Каштаны – к поздним плодам, а не к осени. От осени пусть останутся только крик красок и длинные тени. В поздних плодах особенно поражает истошность и собранность жизненного рывка. Поэтому все это красочное многоцветье – сочный выстрел после долгого созревания.
Предвосхищение
у меня ощущение глубокой весны
весны вовсю
но северный город так не считает
у меня с ним отношения
как со старым любовником
который все понимает
с полу- без слов с первородных основ
и все-таки разрешает
быть кем угодно когда пожелаю
да хоть собой
вот поэтому я и усердствую жадно
«Физика взорвавшихся звезд …»
Физика взорвавшихся звезд:
Ткань человеческих свойств.
Выпрямление в полный рост:
Послание жизни – зов и мост.
Ритм пульса – купола на новь
И преследующий порт-погост.
В зиянии хаоса: и сор, и сорт
Топологически кочующих зон.
Расширение: сон эонов-монад,
Сжатие: теряющий форму сад.
Судьбы человеческих свойств:
Метаморфоза природы звезд.
«Каждая новая жизнь, как страница на латыни …»
Каждая новая жизнь, как страница на латыни:
Читаема и переводима с трудом; хотя потом —
Напрочь забыта.
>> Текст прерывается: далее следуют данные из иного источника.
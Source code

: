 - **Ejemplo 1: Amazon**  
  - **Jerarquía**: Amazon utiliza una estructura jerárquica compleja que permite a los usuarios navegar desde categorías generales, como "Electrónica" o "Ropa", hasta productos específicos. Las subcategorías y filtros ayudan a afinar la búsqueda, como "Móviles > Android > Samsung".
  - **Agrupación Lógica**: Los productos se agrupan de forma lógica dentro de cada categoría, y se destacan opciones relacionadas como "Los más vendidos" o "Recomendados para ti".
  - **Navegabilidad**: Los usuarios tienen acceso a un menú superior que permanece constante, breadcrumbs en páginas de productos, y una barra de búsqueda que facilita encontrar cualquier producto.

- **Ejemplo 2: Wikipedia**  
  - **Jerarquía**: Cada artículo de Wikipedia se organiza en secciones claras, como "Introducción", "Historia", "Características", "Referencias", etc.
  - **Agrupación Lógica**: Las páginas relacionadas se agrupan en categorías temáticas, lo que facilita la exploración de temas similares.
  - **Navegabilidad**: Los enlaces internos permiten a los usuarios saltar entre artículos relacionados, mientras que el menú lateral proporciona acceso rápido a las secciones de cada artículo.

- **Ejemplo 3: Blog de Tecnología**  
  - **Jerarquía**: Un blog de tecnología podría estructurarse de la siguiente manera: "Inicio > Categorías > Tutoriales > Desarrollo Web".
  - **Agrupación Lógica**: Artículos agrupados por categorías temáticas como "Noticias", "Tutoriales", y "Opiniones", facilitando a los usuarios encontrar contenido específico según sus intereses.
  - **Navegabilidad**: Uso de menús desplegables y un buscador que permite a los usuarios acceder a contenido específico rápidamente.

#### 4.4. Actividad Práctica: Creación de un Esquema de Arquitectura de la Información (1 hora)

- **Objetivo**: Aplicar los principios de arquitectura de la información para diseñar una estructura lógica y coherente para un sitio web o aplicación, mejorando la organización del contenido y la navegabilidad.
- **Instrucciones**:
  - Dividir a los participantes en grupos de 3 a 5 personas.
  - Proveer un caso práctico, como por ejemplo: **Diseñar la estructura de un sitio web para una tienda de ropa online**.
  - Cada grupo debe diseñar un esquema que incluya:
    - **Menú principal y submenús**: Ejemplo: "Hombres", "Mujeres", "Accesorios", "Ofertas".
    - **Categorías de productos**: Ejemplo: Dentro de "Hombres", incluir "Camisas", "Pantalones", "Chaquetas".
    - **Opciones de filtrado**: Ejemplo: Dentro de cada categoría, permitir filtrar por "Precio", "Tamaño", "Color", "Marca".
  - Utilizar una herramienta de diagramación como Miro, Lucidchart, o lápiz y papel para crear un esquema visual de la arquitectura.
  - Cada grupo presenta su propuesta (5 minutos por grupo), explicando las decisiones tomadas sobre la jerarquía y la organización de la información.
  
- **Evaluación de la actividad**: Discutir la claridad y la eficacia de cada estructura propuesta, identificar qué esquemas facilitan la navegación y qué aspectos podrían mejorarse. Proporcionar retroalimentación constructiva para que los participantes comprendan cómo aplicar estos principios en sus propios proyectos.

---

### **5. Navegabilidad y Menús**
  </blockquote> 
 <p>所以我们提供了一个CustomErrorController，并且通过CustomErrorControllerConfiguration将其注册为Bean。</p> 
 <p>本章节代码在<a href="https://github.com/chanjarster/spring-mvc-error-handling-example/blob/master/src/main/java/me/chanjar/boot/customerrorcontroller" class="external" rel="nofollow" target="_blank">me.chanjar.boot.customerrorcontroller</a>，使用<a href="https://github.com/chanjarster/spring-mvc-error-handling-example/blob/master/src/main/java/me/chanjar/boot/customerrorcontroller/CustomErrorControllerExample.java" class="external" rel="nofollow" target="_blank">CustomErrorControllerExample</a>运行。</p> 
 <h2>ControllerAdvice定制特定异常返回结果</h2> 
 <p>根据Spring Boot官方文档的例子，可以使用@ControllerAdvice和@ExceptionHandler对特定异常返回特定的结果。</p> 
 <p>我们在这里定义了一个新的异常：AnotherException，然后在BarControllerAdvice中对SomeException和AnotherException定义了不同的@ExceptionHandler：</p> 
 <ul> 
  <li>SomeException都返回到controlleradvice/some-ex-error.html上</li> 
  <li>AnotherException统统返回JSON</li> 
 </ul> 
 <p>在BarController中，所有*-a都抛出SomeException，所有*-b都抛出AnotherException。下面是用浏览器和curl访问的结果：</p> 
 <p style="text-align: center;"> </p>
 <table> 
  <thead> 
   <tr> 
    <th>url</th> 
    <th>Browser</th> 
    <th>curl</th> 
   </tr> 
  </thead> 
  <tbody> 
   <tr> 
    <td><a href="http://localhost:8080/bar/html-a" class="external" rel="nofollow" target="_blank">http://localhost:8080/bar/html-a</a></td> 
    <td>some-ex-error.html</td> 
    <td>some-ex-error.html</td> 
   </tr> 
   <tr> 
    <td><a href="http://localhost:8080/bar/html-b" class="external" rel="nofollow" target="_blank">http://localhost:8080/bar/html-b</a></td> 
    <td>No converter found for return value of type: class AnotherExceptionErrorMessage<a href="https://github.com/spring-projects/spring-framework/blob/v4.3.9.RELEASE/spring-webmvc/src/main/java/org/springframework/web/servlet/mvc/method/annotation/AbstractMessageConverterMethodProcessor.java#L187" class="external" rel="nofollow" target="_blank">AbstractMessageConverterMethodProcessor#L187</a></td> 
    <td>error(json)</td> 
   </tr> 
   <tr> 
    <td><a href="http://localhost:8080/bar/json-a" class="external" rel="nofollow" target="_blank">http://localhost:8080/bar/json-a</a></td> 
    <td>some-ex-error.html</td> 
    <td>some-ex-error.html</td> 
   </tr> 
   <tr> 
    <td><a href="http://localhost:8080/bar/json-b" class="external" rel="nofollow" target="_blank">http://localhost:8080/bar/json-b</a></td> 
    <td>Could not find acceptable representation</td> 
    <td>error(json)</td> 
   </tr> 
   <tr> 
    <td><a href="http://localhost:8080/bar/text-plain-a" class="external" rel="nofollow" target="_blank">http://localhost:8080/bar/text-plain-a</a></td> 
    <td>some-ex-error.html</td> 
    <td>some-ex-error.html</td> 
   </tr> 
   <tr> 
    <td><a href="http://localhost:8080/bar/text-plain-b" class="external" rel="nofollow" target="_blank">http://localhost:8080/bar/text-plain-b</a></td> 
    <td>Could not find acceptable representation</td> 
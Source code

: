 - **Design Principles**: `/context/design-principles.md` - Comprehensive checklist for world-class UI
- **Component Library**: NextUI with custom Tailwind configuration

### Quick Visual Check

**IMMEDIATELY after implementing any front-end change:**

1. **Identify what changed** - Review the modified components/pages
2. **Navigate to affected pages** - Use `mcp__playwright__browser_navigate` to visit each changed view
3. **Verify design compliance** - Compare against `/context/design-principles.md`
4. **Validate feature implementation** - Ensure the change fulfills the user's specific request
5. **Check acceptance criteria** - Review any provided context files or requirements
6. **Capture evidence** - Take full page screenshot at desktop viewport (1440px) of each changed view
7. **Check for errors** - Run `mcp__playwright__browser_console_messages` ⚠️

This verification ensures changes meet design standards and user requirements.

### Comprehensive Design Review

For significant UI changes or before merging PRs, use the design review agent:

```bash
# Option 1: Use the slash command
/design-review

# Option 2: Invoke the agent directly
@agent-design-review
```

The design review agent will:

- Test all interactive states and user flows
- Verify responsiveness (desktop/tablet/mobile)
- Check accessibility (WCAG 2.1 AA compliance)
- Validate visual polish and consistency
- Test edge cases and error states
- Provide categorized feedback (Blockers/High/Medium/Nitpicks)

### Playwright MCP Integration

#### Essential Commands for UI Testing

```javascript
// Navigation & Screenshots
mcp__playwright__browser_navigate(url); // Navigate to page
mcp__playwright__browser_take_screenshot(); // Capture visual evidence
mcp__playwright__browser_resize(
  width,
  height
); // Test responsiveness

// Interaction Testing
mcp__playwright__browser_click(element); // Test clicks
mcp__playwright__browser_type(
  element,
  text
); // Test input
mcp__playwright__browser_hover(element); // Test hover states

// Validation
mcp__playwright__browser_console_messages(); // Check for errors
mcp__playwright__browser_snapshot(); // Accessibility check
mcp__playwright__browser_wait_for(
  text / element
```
Но остаются чуткости нити,
Проступающие на смытой странице лицами.
Точно памяти не обойтись без литер касаний,
Выстраивающих ежесекундно ее башню небес,
Наполняющих судьбы своим повествованием:
Пустотами, спиралями и знаковыходами в лес.
«Я летела, отдавшись потоку ветра …»
Я летела, отдавшись потоку ветра,
Для меры восприятия незаметной,
Отдаляясь, сближаясь с током света,
Отпуская по водам свои лета: хлеб
Памяти – фрагменты суть кинолента
С заранее закрученным сюжетом, пере
кроенным и перешитым многажды,
В поисках смысла и логики, может
Быть первичнее осуществления —
Разновекторный танец творения,
В котором произвольное движение
Еще наполнено и дышит веянием.
Сад Рёандзи
Кто часто погружается в тот сад,
в нем видит не песок, не гравий,
а тихий шелест и морскую рябь:
знакомый уху музыкальный лад;
тот различит созвездий острова,
улавливая их короткое дыхание;
в хорах четырнадцати молчаний
услышит он пятнадцатое рядом:
то, что умеет с сердцем говорить.
Вот так и я незримо буду плыть,
на расстоянии и течения меняя,
чтобы когда-нибудь себя открыть
любимому и любящему взгляду.
«источник свидетельствования – не скрижали …»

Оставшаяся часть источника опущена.